Notre soirée du dimanche se passait habituellement dans le grand salon du directeur, chez qui les pensionnaires avaient, ce jour-là, leurs entrées de droit. On y faisait de la musique. M. Ingres m'avait pris en amitié. Il était fou de musique; il aimait passionnément Haydn, Mozart, Beethoven, Gluck surtout, qui, par la noblesse et l'accent pathétique de son style, lui semblait un Grec, un descendant d'Eschyle, de Sophocle et d'Euripide. M. Ingres jouait du violon : ce n'était pas un exécutant, moins encore un virtuose ; mais il avait, dans sa jeunesse, fait sa partie de violon dans l'orchestre du théâtre de sa ville natale, Montauban, où il avait pris part à l'exécution des opéras de Gluck.
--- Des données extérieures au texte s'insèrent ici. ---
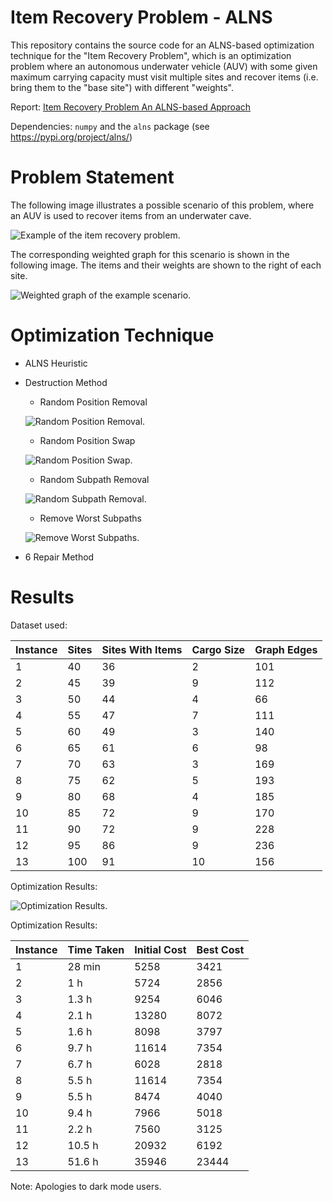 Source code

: # Item Recovery Problem - ALNS
This repository contains the source code for an ALNS-based optimization technique for the "Item Recovery Problem", which is an optimization problem where an autonomous underwater vehicle (AUV) with some given maximum carrying capacity must visit multiple sites and recover items (i.e. bring them to the "base site") with different "weights".

Report: [Item Recovery Problem
An ALNS-based Approach](https://github.com/rereee3/Item-Recovery-Problem-ALNS/blob/master/report/report.pdf)

Dependencies: ``numpy`` and the ``alns`` package (see https://pypi.org/project/alns/)

# Problem Statement

The following image illustrates a possible scenario of this problem, where an AUV is used to recover items from an underwater cave.

![Example of the item recovery problem.](https://github.com/rereee3/Item-Recovery-Problem-ALNS/blob/master/report/src/Figures/cave.png)

The corresponding weighted graph for this scenario is shown in the following image. The items and their weights are shown to the right of each site.

![Weighted graph of the example scenario.](https://github.com/rereee3/Item-Recovery-Problem-ALNS/blob/master/report/src/Figures/weighted_graph_example.svg)

# Optimization Technique

- ALNS Heuristic
- Destruction Method
  - Random Position Removal
  
  ![Random Position Removal.](https://github.com/rereee3/Item-Recovery-Problem-ALNS/blob/master/report/src/Figures/destruction/remove_rand_pos.svg)
  - Random Position Swap
  
  ![Random Position Swap.](https://github.com/rereee3/Item-Recovery-Problem-ALNS/blob/master/report/src/Figures/destruction/swap_rand_pos.svg)
  - Random Subpath Removal
  
  ![Random Subpath Removal.](https://github.com/rereee3/Item-Recovery-Problem-ALNS/blob/master/report/src/Figures/destruction/remove_rand_sps.svg)
  - Remove Worst Subpaths
  
  ![Remove Worst Subpaths.](https://github.com/rereee3/Item-Recovery-Problem-ALNS/blob/master/report/src/Figures/destruction/remove_worst_sps.svg)
- 6 Repair Method

# Results

Dataset used:

| Instance      | Sites | Sites With Items | Cargo Size | Graph Edges |
| ------------- | ------------- | ------------- | ------------- | ------------- |
| 1   | 40    | 36  | 2 | 101 |
| 2   | 45    | 39  | 9 | 112 |
| 3   | 50    | 44  | 4 | 66 |
| 4   | 55    | 47  | 7 | 111 |
| 5   | 60    | 49  | 3 | 140 |
| 6   | 65    | 61  | 6 | 98 |
| 7   | 70    | 63  | 3 | 169 |
| 8   | 75    | 62  | 5 | 193 |
| 9   | 80    | 68  | 4 | 185 |
| 10  | 85    | 72  | 9 | 170 |
| 11  | 90    | 72  | 9 | 228 |
| 12  | 95    | 86  | 9 | 236 |
| 13  | 100   | 91  | 10 | 156 |

Optimization Results:

![Optimization Results.](https://github.com/rereee3/Item-Recovery-Problem-ALNS/blob/master/report/src/Figures/instance_1_methods.svg)

Optimization Results:

| Instance      | Time Taken | Initial Cost | Best Cost |
| ------------- | ------------- | ------------- | ------------- |
| 1   | 28 min    | 5258  | 3421 |
| 2   | 1 h    | 5724  | 2856 | 
| 3   | 1.3 h    | 9254  | 6046 | 
| 4   | 2.1 h    | 13280  | 8072 | 
| 5   | 1.6 h    | 8098  | 3797 | 
| 6   | 9.7 h    | 11614  | 7354 | 
| 7   | 6.7 h    | 6028  | 2818 | 
| 8   | 5.5 h    | 11614  | 7354 | 
| 9   | 5.5 h    | 8474  | 4040 |
| 10  | 9.4 h    | 7966  | 5018 | 
| 11  | 2.2 h    | 7560  | 3125 | 
| 12  | 10.5 h    | 20932  | 6192 | 
| 13  | 51.6 h   | 35946  | 23444 | 

Note: Apologies to dark mode users.
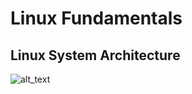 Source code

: # Linux Fundamentals

## Linux System Architecture

![alt_text](https://github.com/ussefdesouky/embedded-linux/blob/master/linux-fundamentals/Embedded%20Linux-Linux%20Architecture.drawio.png)
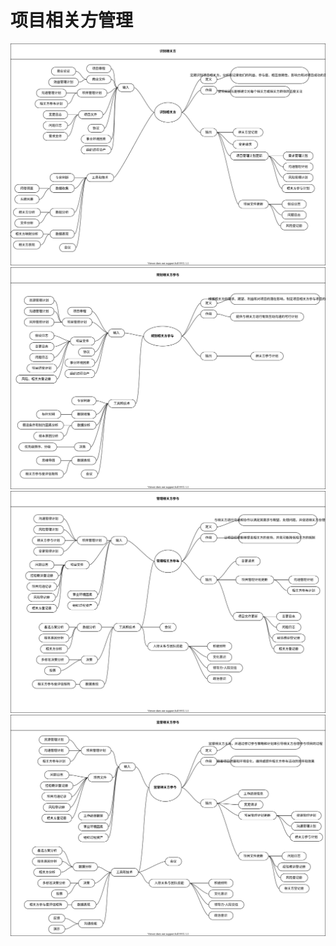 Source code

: # 项目相关方管理

![识别相关方](./recognise-related.drawio.svg '识别相关方')
![规划相关方参与](./plane-related.drawio.svg '规划相关方参与')
![管理相关方参与](./manage-related.drawio.svg '管理相关方参与')
![监督相关方参与](./monitor-related.drawio.svg '监督相关方参与')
J'avais lu et étudié les œuvres de Gluck. Quant au Don Juan de Mozart, je le savais par cœur, et, bien que je ne fusse pas un pianiste, je me tirais assez passablement d'affaire pour pouvoir régaler M. Ingres du souvenir de cette partition qu'il adorait. Je savais également, de mémoire, les symphonies de Beethoven, pour lesquelles il avait une admiration passionnée : nous passions souvent une partie de la nuit à nous entretenir ainsi tous deux dans l'intimité des grands maîtres, et en peu de temps je fus tout à fait dans ses bonnes grâces.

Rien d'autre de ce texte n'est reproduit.